The rumors were flying around the Oklahoma City Zoo in the hours leading up to the Flaming Lips show like an unidentified spacecraft sparkling with possibility. There were whisperings that the band was going to make a flying entrance hovering over the crowd in a giant UFO. Some said when the show is over all the animals in the zoo will be released so that the crowd can party with the zebras and monkeys and birds of paradise. According to one forecasting fan, there could be only one result to the Lips inevitably legendary homecoming show: “I’m expecting everyone’s head to explode, which I’m pretty sure will happen.” The Lips fans have affectionately been nicknamed “The Freaks” for a reason.

There’s some truth to at least one of the less ambitious rumors. The Lips did get all Parliament on asses and entered the stage via a lowered, Close Encounters style UFO. Out came Steven, Michael and Kliph from the belly of the beast. But where was Wayne? All of the sudden, from the midst of the hazy fog machine by-products like some mystic messiah he appeared. He was like a second-coming from Mars, back to his hometown. High atop the UFO, encased in a plastic bubble, he stood as an instrumental introduction track soars in the background. Carefully choosing his steps, a smiling Coyne descended down a ramp and through the stage to the waiting hands of the audience. After a day of preparing for the experience of The Flaming Lips show, they eagerly held the bubble and passed around a crawling Coyne. You couldn’t contain his youthful smile with all the negative energy in the world.

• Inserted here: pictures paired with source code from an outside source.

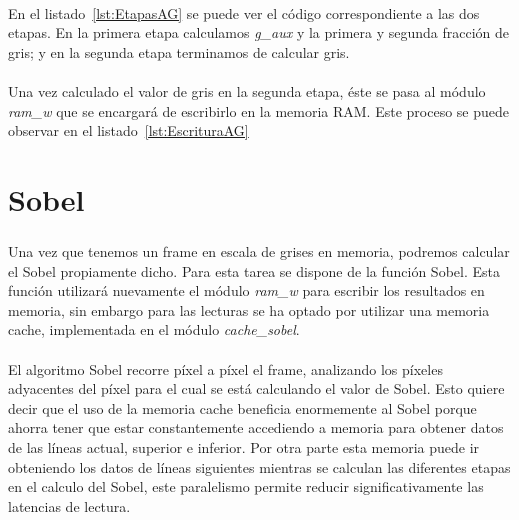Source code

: \documentclass[a4paper,12pt,titlepage,final]{book}
\begin{document}
\paragraph{}
En el listado~\ref{lst:EtapasAG} se puede ver el código correspondiente a las dos etapas. En la primera etapa calculamos \textit{g\_aux} y la primera y segunda fracción de gris; y en la segunda etapa terminamos de calcular gris.



\paragraph{}
Una vez calculado el valor de gris en la segunda etapa, éste se pasa al módulo \textit{ram\_w} que se encargará de escribirlo en la memoria RAM. Este proceso se puede observar en el listado~\ref{lst:EscrituraAG}



\section{Sobel}
\subsubsection*{}
\paragraph{}
Una vez que tenemos un frame en escala de grises en memoria, podremos calcular el Sobel propiamente dicho. Para esta tarea se dispone de la función Sobel. Esta función utilizará nuevamente el módulo \textit{ram\_w} para escribir los resultados en memoria, sin embargo para las lecturas se ha optado por utilizar una memoria cache, implementada en el módulo \textit{cache\_sobel}.

\paragraph{}
El algoritmo Sobel recorre píxel a píxel el frame, analizando los píxeles adyacentes del píxel para el cual se está calculando el valor de Sobel. Esto quiere decir que el uso de la memoria cache beneficia enormemente al Sobel porque ahorra tener que estar constantemente accediendo a memoria para obtener datos de las líneas actual, superior e inferior. Por otra parte esta memoria puede ir obteniendo los datos de líneas siguientes mientras se calculan las diferentes etapas en el calculo del Sobel, este paralelismo permite reducir significativamente las latencias de lectura.
\end{document}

The experience that follows from a bubble-free Coyne and the rest of one of the most influential bands of the last two decades is a microcosm of their careers as a successful band up to this point. From the first snare cracks of “Race for the Prize,” it is clear how much this crowd, which had been scandalizing at the zoo all day, was ripe for eruption. Millions of confetti snippets were sent flying through the air, dozens of sunny, oversized balloons were sent hovering into the crowd where they were bounced and bobbed the entire show, and Coyne grabbed a tubed streamer shotgun and pumped countless rounds into the cornucopia of the Oklahoma night. It’s clear that this wasn’t just a concert DVD, it was a full on experience. It’s was an event to be circled on the calendar. Fans, like one of the women interviewed, accepted to the terms of a job if and only if their bosses understand that Lips concerts take precedence and subsequent days off. “Today’s like Christmas,” shouts another Freak.

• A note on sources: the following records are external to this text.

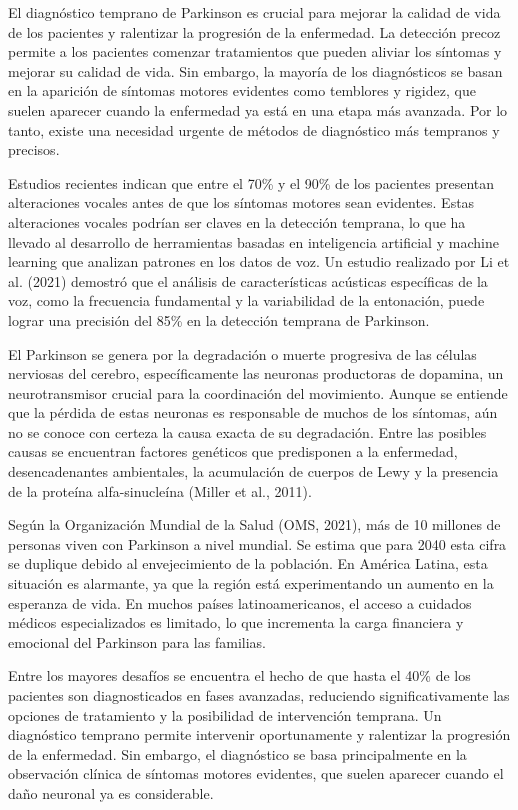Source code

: \documentclass[a4paper,12pt]{article}
\begin{document}
El diagnóstico temprano de Parkinson es crucial para mejorar la calidad de vida de los pacientes y ralentizar la progresión de la enfermedad. La detección precoz permite a los pacientes comenzar tratamientos que pueden aliviar los síntomas y mejorar su calidad de vida. Sin embargo, la mayoría de los diagnósticos se basan en la aparición de síntomas motores evidentes como temblores y rigidez, que suelen aparecer cuando la enfermedad ya está en una etapa más avanzada. Por lo tanto, existe una necesidad urgente de métodos de diagnóstico más tempranos y precisos.

Estudios recientes indican que entre el 70\% y el 90\% de los pacientes presentan alteraciones vocales antes de que los síntomas motores sean evidentes. Estas alteraciones vocales podrían ser claves en la detección temprana, lo que ha llevado al desarrollo de herramientas basadas en inteligencia artificial y machine learning que analizan patrones en los datos de voz. Un estudio realizado por Li et al. (2021) demostró que el análisis de características acústicas específicas de la voz, como la frecuencia fundamental y la variabilidad de la entonación, puede lograr una precisión del 85\% en la detección temprana de Parkinson.

El Parkinson se genera por la degradación o muerte progresiva de las células nerviosas del cerebro, específicamente las neuronas productoras de dopamina, un neurotransmisor crucial para la coordinación del movimiento. Aunque se entiende que la pérdida de estas neuronas es responsable de muchos de los síntomas, aún no se conoce con certeza la causa exacta de su degradación. Entre las posibles causas se encuentran factores genéticos que predisponen a la enfermedad, desencadenantes ambientales, la acumulación de cuerpos de Lewy y la presencia de la proteína alfa-sinucleína (Miller et al., 2011).

Según la Organización Mundial de la Salud (OMS, 2021), más de 10 millones de personas viven con Parkinson a nivel mundial. Se estima que para 2040 esta cifra se duplique debido al envejecimiento de la población. En América Latina, esta situación es alarmante, ya que la región está experimentando un aumento en la esperanza de vida. En muchos países latinoamericanos, el acceso a cuidados médicos especializados es limitado, lo que incrementa la carga financiera y emocional del Parkinson para las familias.

Entre los mayores desafíos se encuentra el hecho de que hasta el 40\% de los pacientes son diagnosticados en fases avanzadas, reduciendo significativamente las opciones de tratamiento y la posibilidad de intervención temprana. Un diagnóstico temprano permite intervenir oportunamente y ralentizar la progresión de la enfermedad. Sin embargo, el diagnóstico se basa principalmente en la observación clínica de síntomas motores evidentes, que suelen aparecer cuando el daño neuronal ya es considerable.
\end{document}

With a total running time of nearly 2 hours, UFOs at the Zoo is as much a documentary of the making of and fan experience of a Lips concert as it is the concert itself. The Freaks nearly steal the show in their interviews, too. Nearly. It is the fan interaction and introduction to some of the nuts and bolts behind putting a Lips show on that make you feel as though you really were there laughing your head off with the other fans, and crafting the insanity with the stagehands behind the scenes.

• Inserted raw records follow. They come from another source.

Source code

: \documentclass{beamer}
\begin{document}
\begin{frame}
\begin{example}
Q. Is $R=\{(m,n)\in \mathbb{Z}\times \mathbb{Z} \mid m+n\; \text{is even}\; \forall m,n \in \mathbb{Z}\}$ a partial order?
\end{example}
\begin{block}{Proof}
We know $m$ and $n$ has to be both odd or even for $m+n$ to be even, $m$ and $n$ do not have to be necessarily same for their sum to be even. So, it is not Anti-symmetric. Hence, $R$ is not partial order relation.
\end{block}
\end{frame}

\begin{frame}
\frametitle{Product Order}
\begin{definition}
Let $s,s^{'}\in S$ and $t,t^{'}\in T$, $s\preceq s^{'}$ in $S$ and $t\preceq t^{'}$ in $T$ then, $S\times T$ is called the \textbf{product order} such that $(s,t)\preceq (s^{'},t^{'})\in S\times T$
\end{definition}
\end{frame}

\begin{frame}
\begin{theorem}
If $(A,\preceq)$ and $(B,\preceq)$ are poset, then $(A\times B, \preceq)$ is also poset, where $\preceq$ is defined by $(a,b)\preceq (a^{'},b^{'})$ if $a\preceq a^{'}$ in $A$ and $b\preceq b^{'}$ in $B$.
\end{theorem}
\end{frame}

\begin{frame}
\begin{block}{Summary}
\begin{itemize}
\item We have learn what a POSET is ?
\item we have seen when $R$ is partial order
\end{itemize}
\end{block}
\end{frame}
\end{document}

Every band says it has the best fans in the world, but few bands play to a chorus singing every word to every song. Few crowds are so devoted, knowing the perfect time to shout out the “HO! HO!” in “Yoshimi Battles the Pink Robots, Part 1.” And fewer fans yet, get visibly emotional when they know the experience is coming to an end. As Coyne says midset, “To be loved, all you have to do is give love and you’ll get more back than you can ever, ever ask for.” For a first concert DVD from a band that has been around 20 years, the wait has been worth it. UFOs at the Zoo is an experience. It’s a full day’s worth of build-up and two hours of sweet release. But perhaps what this DVD signifies most is a celebration of the most devoted fans, perhaps, in music today. It’s about them giving their heart and soul for a band that offers their own in return every night.